If you haven’t yet mastered the art of making pie crust, you are not alone. We get questions and comments from people who love to bake, but are anxious about making their own pie crust. It is typically made from only four ingredients, so why all the fuss? Well, making pie crust is truly is a combination of art and science. It’s just as much about the technique of putting the ingredients together as it is about the ingredients. Once you get a feel for how it comes together, it’s really simple…and gratifying.
Plenty of recipes and support material describe how to make pie crust, so I thought I would take a different angle and talk about what typically goes wrong. My hope is to steer you in the right direction so you will enjoy success. Get ready to roll up your sleeves: The only sure way to get really good at baking pie crusts is to make a lot of pies. Believe me, your friends and family won’t mind.
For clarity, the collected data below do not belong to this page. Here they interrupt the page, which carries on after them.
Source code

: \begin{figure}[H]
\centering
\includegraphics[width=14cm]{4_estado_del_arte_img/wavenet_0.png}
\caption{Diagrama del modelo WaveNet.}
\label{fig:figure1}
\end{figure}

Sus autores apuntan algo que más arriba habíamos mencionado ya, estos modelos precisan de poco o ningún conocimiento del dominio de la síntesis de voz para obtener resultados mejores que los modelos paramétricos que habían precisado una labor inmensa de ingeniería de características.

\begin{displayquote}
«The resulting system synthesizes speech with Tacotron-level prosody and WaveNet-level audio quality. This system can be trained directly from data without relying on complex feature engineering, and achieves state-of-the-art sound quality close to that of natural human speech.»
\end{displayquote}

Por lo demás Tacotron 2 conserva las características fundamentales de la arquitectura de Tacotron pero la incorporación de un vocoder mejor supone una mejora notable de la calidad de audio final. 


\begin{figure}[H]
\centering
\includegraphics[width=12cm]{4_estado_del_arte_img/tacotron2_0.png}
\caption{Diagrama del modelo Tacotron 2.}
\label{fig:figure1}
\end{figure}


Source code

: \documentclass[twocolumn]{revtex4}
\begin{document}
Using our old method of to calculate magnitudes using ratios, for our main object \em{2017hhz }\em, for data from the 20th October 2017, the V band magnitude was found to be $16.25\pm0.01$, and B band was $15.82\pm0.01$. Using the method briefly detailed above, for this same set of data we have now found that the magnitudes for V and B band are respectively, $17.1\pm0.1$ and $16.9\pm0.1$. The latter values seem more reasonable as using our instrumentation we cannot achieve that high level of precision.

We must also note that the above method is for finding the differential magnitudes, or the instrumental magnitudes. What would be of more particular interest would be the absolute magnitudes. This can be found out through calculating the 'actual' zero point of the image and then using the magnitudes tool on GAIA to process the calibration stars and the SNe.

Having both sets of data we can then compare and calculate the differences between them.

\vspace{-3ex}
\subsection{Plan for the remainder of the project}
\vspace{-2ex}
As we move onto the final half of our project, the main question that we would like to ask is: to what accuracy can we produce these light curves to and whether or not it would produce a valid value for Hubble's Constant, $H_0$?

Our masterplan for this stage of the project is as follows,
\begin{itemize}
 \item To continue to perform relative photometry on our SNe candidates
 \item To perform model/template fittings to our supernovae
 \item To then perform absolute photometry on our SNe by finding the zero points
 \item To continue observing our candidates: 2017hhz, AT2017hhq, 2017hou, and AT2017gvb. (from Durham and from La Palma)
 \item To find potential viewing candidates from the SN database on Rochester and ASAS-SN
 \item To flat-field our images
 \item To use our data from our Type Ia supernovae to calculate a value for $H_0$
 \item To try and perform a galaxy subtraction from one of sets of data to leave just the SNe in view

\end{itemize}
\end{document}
Common problem #1: The dough is too crumbly to roll out!
After you cut the butter into the crust, the directions usually say something like this: Stir in enough cold water tossing with fork just until flour is moistened. There is a lot of good information hidden in those few words. There are two very important things to point out – “cold” water and “just until flour is moistened.” It’s important to use cold water to keep the butter cold. The butter should stay firm so it doesn’t soften and combine with the flour. Wondering why can’t you use a spoon? The trick here is to hydrate the flour with just enough water to get the dough to stick together. Tossing with a fork is a gentle way to incorporate the water without mashing it all together. You should be able to still see some of the chunks of butter. Each time you add water, use your hands to squeeze a chunk together. If it doesn’t hold together, you need to add a bit more water. If it sticks together easily, it is moist enough and you are ready to roll.
Common problem #2: The crust tears when I transfer it to the pie plate.
There are a few different techniques for transferring your delicate, perfectly rolled out pie crust to the pie pan without having it collapse back into a ball. Once again, keeping the dough cold is important. If the butter softens, the dough will be sticky and difficult to manage. Using a pastry cloth or a cutting board allows you the ability to place it into the refrigerator for a few minutes after rolling. Before you begin the transfer, dust a little flour lightly on the top of the crust. My favorite method is to fold the crust into quarters. Gently wedge a large spatula under one side of the crust and fold it in half. Then fold it in half again. Now your crust is one fourth the size and fits nicely on a spatula to transport to the pie pan and gently unfold. Another way is to roll the crust around a lightly floured rolling pin.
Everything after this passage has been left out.